Keywords: inflammation; mouse model; phlorotannins; radiation dermatitis.

Figure 1

Radiation dermatitis scores in a BALB/c mouse model: (a) Definitions of the radiation dermatitis scores and (b) photographs of a mouse hind leg representing the radiation dermatitis scores.

Figure 2

Development of the mouse model of radiation dermatitis: (a) Time-course changes in the skin area irradiated with various radiation doses. Photographs were obtained at the indicated time points following irradiation. (b) Time-dependent scoring of radiation dermatitis: Data are shown as mean ± standard deviation (SD, n ≥ 5 per group). (c) Representative immunohistochemical staining images of the irradiated skin tissue sections: hematoxylin and eosin (upper panels) and Masson’s trichrome staining (bottom panels). Skin tissues were harvested at 21 days after irradiation. (d and e) Quantification data of the epidermis (d) and dermis (e) showed dose-dependent increases in their thickness. Data are shown as mean ± SD (n ≥ 80 per group).
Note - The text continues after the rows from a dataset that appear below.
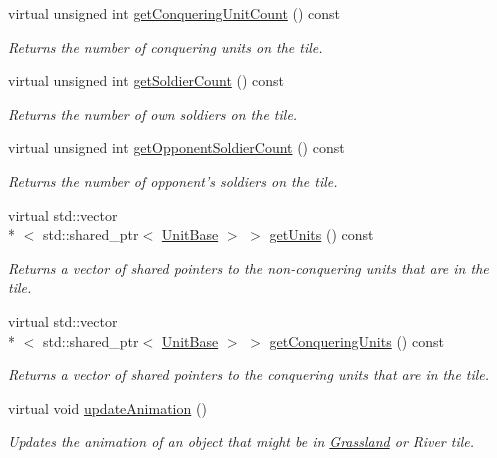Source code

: \begin{DoxyCompactItemize}
virtual unsigned int \hyperlink{class_course_1_1_tile_base_a9798c1cf99f7dcc4927d1561ec41079e}{get\-Conquering\-Unit\-Count} () const 
\begin{DoxyCompactList}\small\item\em Returns the number of conquering units on the tile. \end{DoxyCompactList}\item 
virtual unsigned int \hyperlink{class_course_1_1_tile_base_af8a063cc31be281fdfa98c4d9725dd2b}{get\-Soldier\-Count} () const 
\begin{DoxyCompactList}\small\item\em Returns the number of own soldiers on the tile. \end{DoxyCompactList}\item 
virtual unsigned int \hyperlink{class_course_1_1_tile_base_a2b8a9cbb638de74dad63967c77876d85}{get\-Opponent\-Soldier\-Count} () const 
\begin{DoxyCompactList}\small\item\em Returns the number of opponent's soldiers on the tile. \end{DoxyCompactList}\item 
virtual std\-::vector\\*
$<$ std\-::shared\-\_\-ptr$<$ \hyperlink{class_course_1_1_unit_base}{Unit\-Base} $>$ $>$ \hyperlink{class_course_1_1_tile_base_a25cd5fb6e407e637ff5ade01f78ec374}{get\-Units} () const 
\begin{DoxyCompactList}\small\item\em Returns a vector of shared pointers to the non-\/conquering units that are in the tile. \end{DoxyCompactList}\item 
virtual std\-::vector\\*
$<$ std\-::shared\-\_\-ptr$<$ \hyperlink{class_course_1_1_unit_base}{Unit\-Base} $>$ $>$ \hyperlink{class_course_1_1_tile_base_ad55f272baa2b7f8c813bba65003fee9c}{get\-Conquering\-Units} () const 
\begin{DoxyCompactList}\small\item\em Returns a vector of shared pointers to the conquering units that are in the tile. \end{DoxyCompactList}\item 
virtual void \hyperlink{class_course_1_1_tile_base_a3889af6b1fc5f16656f46f030aed34d9}{update\-Animation} ()
\begin{DoxyCompactList}\small\item\em Updates the animation of an object that might be in \hyperlink{class_course_1_1_grassland}{Grassland} or River tile. \end{DoxyCompactList}\item 

\end{DoxyCompactItemize}
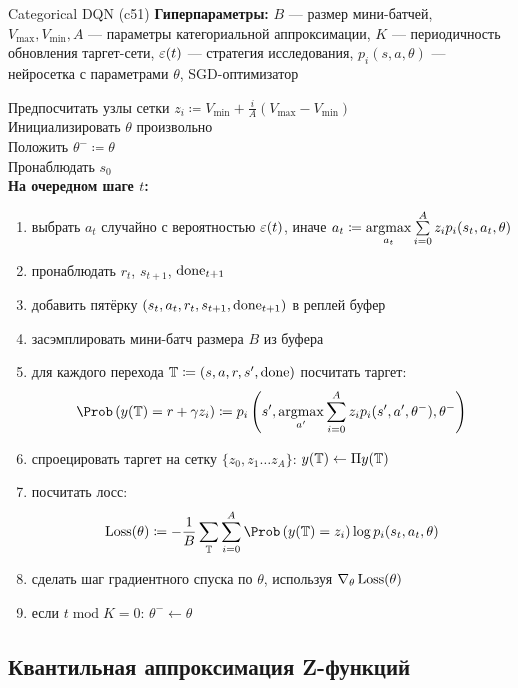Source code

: \begin{algorithm}[label = c51algorithm]{Categorical DQN (c51)}
\textbf{Гиперпараметры:} $B$ --- размер мини-батчей, $V_{\max}, V_{\min}, A$ --- параметры категориальной аппроксимации, $K$ --- периодичность обновления таргет-сети, $\varepsilon(t)$ --- стратегия исследования, $p_i(s, a, \theta)$ --- нейросетка с параметрами $\theta$, SGD-оптимизатор

\vspace{0.3cm}
Предпосчитать узлы сетки $z_i \coloneqq V_{\min} + \frac{i}{A}(V_{\max} - V_{\min})$ \\
Инициализировать $\theta$ произвольно \\
Положить $\theta^- \coloneqq \theta$ \\
Пронаблюдать $s_0$ \\
\textbf{На очередном шаге $t$:}
\begin{enumerate}
    \item выбрать $a_t$ случайно с вероятностью $\varepsilon(t)$, иначе $a_t \coloneqq \mathop{\mathrm{argmax}}\limits_{a_t} \sum\limits_{i=0}^A z_i p_i(s_t, a_t, \theta)$
    \item пронаблюдать $r_t$,  $s_{t+1}$, $\mathrm{done}_{t+1}$
    \item добавить пятёрку $(s_t, a_t, r_t, s_{t+1}, \mathrm{done}_{t+1})$ в реплей буфер
    \item засэмплировать мини-батч размера $B$ из буфера
    \item для каждого перехода $\mathbb{T} \coloneqq (s, a, r, s', \mathrm{done})$ посчитать таргет:
    $$\Prob \left( y(\T) = r + \gamma z_i \right) \coloneqq p_i\left( s', \argmax_{a'} \sum_{i=0}^A z_i p_i(s', a', \theta^-), \theta^- \right) $$
    \item спроецировать таргет на сетку $\{ z_0, z_1 \dots z_{A} \}$: $y(\mathbb{T}) \leftarrow \Pi y(\mathbb{T})$ 
    \item посчитать лосс:
    $$\Loss(\theta) \coloneqq -\frac{1}{B}\sum_{\T} \sum_{i=0}^{A} \Prob \left( y(\T) = z_i \right) \log p_i(s_t, a_t, \theta) $$
    \item сделать шаг градиентного спуска по $\theta$, используя $\nabla_\theta \operatorname{Loss}(\theta)$
    \item если $t \operatorname{mod} K = 0$: $\theta^- \gets \theta$
\end{enumerate}
\end{algorithm}

\subsection{Квантильная аппроксимация Z-функций}


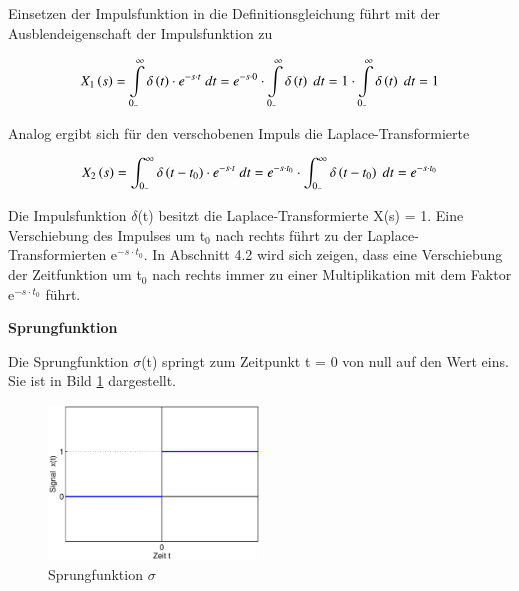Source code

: \noindent Einsetzen der Impulsfunktion in die Definitionsgleichung f\"{u}hrt mit der Ausblendeigenschaft der Impulsfunktion zu

\begin{equation}\label{eq:foureleven}
X_{1} \left(s\right)=\int\limits _{0_{-} }^{\infty }\delta \left(t\right)\cdot e^{-s\cdot t} {\rm \; } dt=e^{-s\cdot 0} \cdot \int\limits _{0_{-} }^{\infty }\delta \left(t\right){\rm \; } dt=1\cdot \int\limits _{0_{-} }^{\infty }\delta \left(t\right){\rm \; } dt=1
\end{equation}

\noindent Analog ergibt sich f\"{u}r den verschobenen Impuls die Laplace-Transformierte 

\begin{equation}\label{eq:fourtwelve}
X_{2} \left(s\right)=\int _{0_{-} }^{\infty }\delta \left(t-t_{0} \right)\cdot e^{-s\cdot t} {\rm \; } dt=e^{-s\cdot t_{0} } \cdot \int _{0_{-} }^{\infty }\delta \left(t-t_{0} \right){\rm \; } dt=e^{-s\cdot t_{0} }
\end{equation}

\noindent Die Impulsfunktion $\delta$(t) besitzt die Laplace-Transformierte X(s) = 1. Eine Verschiebung des Impulses um t$_{0}$ nach rechts führt zu der Laplace-Transformierten e$^{-s\cdot t_{0}}$. In Abschnitt 4.2 wird sich zeigen, dass eine Verschiebung der Zeitfunktion um t$_{0}$ nach rechts immer zu einer Multiplikation mit dem Faktor e$^{-s\cdot t_{0}}$ führt.\bigskip

{\selectfont
\noindent\textbf{Sprungfunktion}}\smallskip

\noindent Die Sprungfunktion $\sigma$(t) springt zum Zeitpunkt t = 0 von null auf den Wert eins. Sie ist in Bild \ref{fig:LaplaceSignaleSprung} dargestellt.

\begin{figure}[H]
  \centerline{\includegraphics[width=0.5\textwidth]{Kapitel3/Bilder/image3}}
  \caption{Sprungfunktion $\sigma$}
  \label{fig:LaplaceSignaleSprung}
\end{figure}

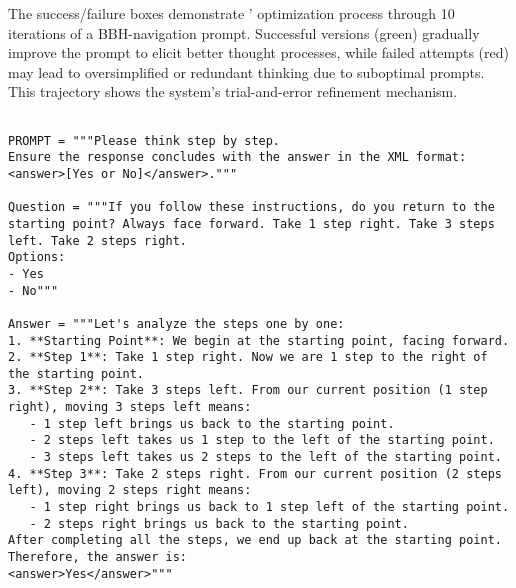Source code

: The success/failure boxes demonstrate \ours' optimization process through 10 iterations of a BBH-navigation prompt. Successful versions (green) gradually improve the prompt to elicit better thought processes, while failed attempts (red) may lead to oversimplified or redundant thinking due to suboptimal prompts. This trajectory shows the system's trial-and-error refinement mechanism. 

\begin{tcolorbox}[title={\textbf{\small Optimize Function's Prompt}}, boxrule=2pt, arc=0mm, breakable]
\begin{verbatim}

PROMPT = """Please think step by step.
Ensure the response concludes with the answer in the XML format: 
<answer>[Yes or No]</answer>."""

Question = """If you follow these instructions, do you return to the starting point? Always face forward. Take 1 step right. Take 3 steps left. Take 2 steps right.
Options:
- Yes
- No"""

Answer = """Let's analyze the steps one by one:
1. **Starting Point**: We begin at the starting point, facing forward.
2. **Step 1**: Take 1 step right. Now we are 1 step to the right of the starting point.
3. **Step 2**: Take 3 steps left. From our current position (1 step right), moving 3 steps left means:
   - 1 step left brings us back to the starting point.
   - 2 steps left takes us 1 step to the left of the starting point.
   - 3 steps left takes us 2 steps to the left of the starting point.
4. **Step 3**: Take 2 steps right. From our current position (2 steps left), moving 2 steps right means:
   - 1 step right brings us back to 1 step left of the starting point.
   - 2 steps right brings us back to the starting point.
After completing all the steps, we end up back at the starting point.
Therefore, the answer is:
<answer>Yes</answer>"""


\end{verbatim}
\end{tcolorbox}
Difference was evaluated using a Kruskal–Wallis test, followed by Dunn’s multiple comparison test. ** p < 0.01; *** p < 0.001.

Figure 3

Effects of the topical application of phlorotannins (PTNs) on radiation dermatitis: (a) Schematic of the experimental procedures. Right hind legs were irradiated with X-rays at a dose of 12 Gy per day for three consecutive days (total, 36 Gy). PTNs were dissolved at the indicated concentrations in sesame oil and topically applied to the irradiated skin area starting on the irradiation day. An rhEGF (recombinant human epidermal growth factor) solution was used as the positive control. (b) Representative photographs of the irradiated skin treated with topical PTNs or rhEGF. (c) Time-course of changes in RD score: Data are shown as mean ± SD from three independent experiments. Difference was evaluated using one-way analysis of variance (ANOVA), followed by Bonferroni’s multiple comparison test. * p < 0.05; ** p < 0.01; *** p < 0.001.

Figure 4

Phlorotannins (PTNs) reduce the radiation-induced thickening of the epidermis and dermis. (a,b) Representative images of hematoxylin and eosin (H&E) and Masson’s trichrome staining of the irradiated skin tissues; The skin area was topically treated with 0%, 0.05%, and 0.5% PTN or EGF. The skin tissues were collected 14 (a) and 21 (b) days after irradiation. (c,d) Measurement of the epidermal and dermal thickness in the skin tissues collected 14 (c) and 21 (d) days after irradiation: Data are shown as mean ± SD. (n ≥ 40). Difference was evaluated using one-way ANOVA followed by Bonferroni’s multiple comparison test. ** p < 0.01; *** p < 0.001.

Figure 5

Phlorotannins (PTNs) mitigate radiation dermatitis by modulating the NRF2 and NF-κB signaling pathways: Skin tissue samples were collected 14 and 21 days after irradiation and subjected to western blotting. (a) Western blotting revealed that PTNs further enhanced the radiation-induced increase in NRF2/HO-1 (nuclear factor erythroid 2-related factor 2/heme oxygenase-1 pathway) expression on day 14. (b) PTNs attenuated the radiation-induced activation of the NF-κB pathway and inflammasome. (c) PTNs augmented radiation-induced aquaporin 3 (AQP3) expression but suppressed γH2AX expression in the irradiated tissues. Glyceraldehyde 3-phosphate dehydrogenase (GAPDH) was used as a loading control.